“Dust Child” tells a riveting tale of a forgotten legacy of the Vietnam war- Amerasian children between American soldiers and Vietnamese women.

Our story begins in 2016, 41 years after the end of the Vietnam war. We meet Phong, a black Amerasian, trying to obtain American visas for himself and his family under the Amerasian Homecoming Act. Phong was abandoned at an orphanage as a child, where he was cared for by a nun, until she died. He suffers much abuse and ridicule because his skin colour marks him as a “child of the enemy” and the “dust of the earth”. In his search for his parents, Phong meets Dan, a white American veteran who returns to Vietnam in 2016, haunted by a pregnant lover he abandoned in 1969.

Simultaneously, this story takes us back to 1969, in the heat of the Vietnam war and American occupation. Sisters, Quỳnh and Trang work in their family’s rice fields while living in fear of the war, and lenders to whom their parents owe a great debt. When a family friend returns from the city, Sai Gon, having amassed wealth, these sisters follow this family friend to work.

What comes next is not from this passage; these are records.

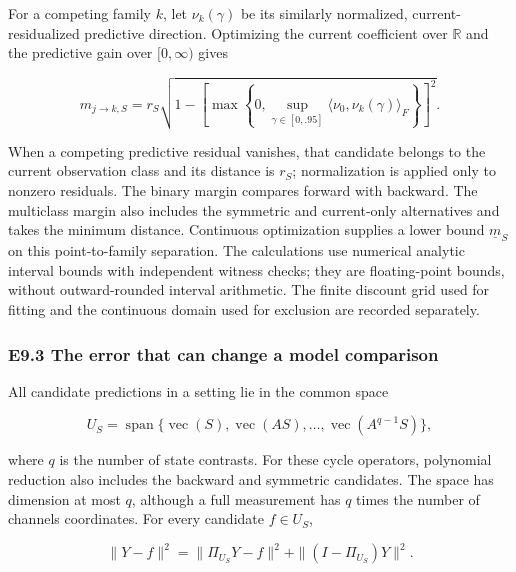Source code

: \documentclass[11pt,a4paper]{article}
\begin{document}
\par
\noindent\begin{minipage}{\linewidth}

For a competing family \(k\), let \(\nu_k(\gamma)\) be its similarly
normalized, current-residualized predictive direction. Optimizing the
current coefficient over \(\mathbb R\) and the predictive gain over
\([0,\infty)\) gives

\[
m_{j\rightarrow k,S}
=r_S\sqrt{1-\left[\max\left\{0,
\sup_{\gamma\in[0,.95]}\langle\nu_0,\nu_k(\gamma)\rangle_F
\right\}\right]^2}.
\]

\end{minipage}\par

When a competing predictive residual vanishes, that candidate belongs to
the current observation class and its distance is \(r_S\); normalization
is applied only to nonzero residuals. The binary margin compares forward
with backward. The multiclass margin also includes the symmetric and
current-only alternatives and takes the minimum distance. Continuous
optimization supplies a lower bound \(\underline m_S\) on this
point-to-family separation. The calculations use numerical analytic
interval bounds with independent witness checks; they are floating-point
bounds, without outward-rounded interval arithmetic. The finite discount
grid used for fitting and the continuous domain used for exclusion are
recorded separately.

\subsubsection{E9.3 The error that can change a model
comparison}\label{e9.3-the-error-that-can-change-a-model-comparison}

\par
\noindent\begin{minipage}{\linewidth}

All candidate predictions in a setting lie in the common space

\[
U_S=\operatorname{span}\{\operatorname{vec}(S),
\operatorname{vec}(AS),\ldots,\operatorname{vec}(A^{q-1}S)\},
\]

\end{minipage}\par

\par
\noindent\begin{minipage}{\linewidth}

where \(q\) is the number of state contrasts. For these cycle operators,
polynomial reduction also includes the backward and symmetric
candidates. The space has dimension at most \(q\), although a full
measurement has \(q\) times the number of channels coordinates. For
every candidate \(f\in U_S\),

\[
\|Y-f\|^2=\|\Pi_{U_S}Y-f\|^2+
\|(I-\Pi_{U_S})Y\|^2.
\]

\end{minipage}\par
\end{document}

They go to work as Sai Gon Tea Girls, bar girls who provide American soldiers with company. In exchange, these soldiers buy them glasses of tea as payment. There is also a hidden backroom where girls can offer sexual services to these soldiers for higher payment.

It is in this club where Dan meets Kim, his pregnant lover, who is later revealed as Trang. Trang falls deeply in love with Dan, and they live an idyllic life together until Dan is traumatized by the war. He abuses her, and eventually abandons her.

“I’ve been thinking … violence is a poison. When you commit violence or witness it, it rots you.”

Nguyễn Phan Quế Mai from ‘Dust Child’

With these three characters, the author weaves a powerful story of complex characters who are all casualties of senseless violence. Despite the focus on Dan’s trauma, the author never loses sight of the real victims of this war- the Vietnamese and the Amerasian children left behind. She employs masterful, poetic language to convey how devastating war is to humanity. We empathize with these characters, and eventually, there is reconciliation and healing.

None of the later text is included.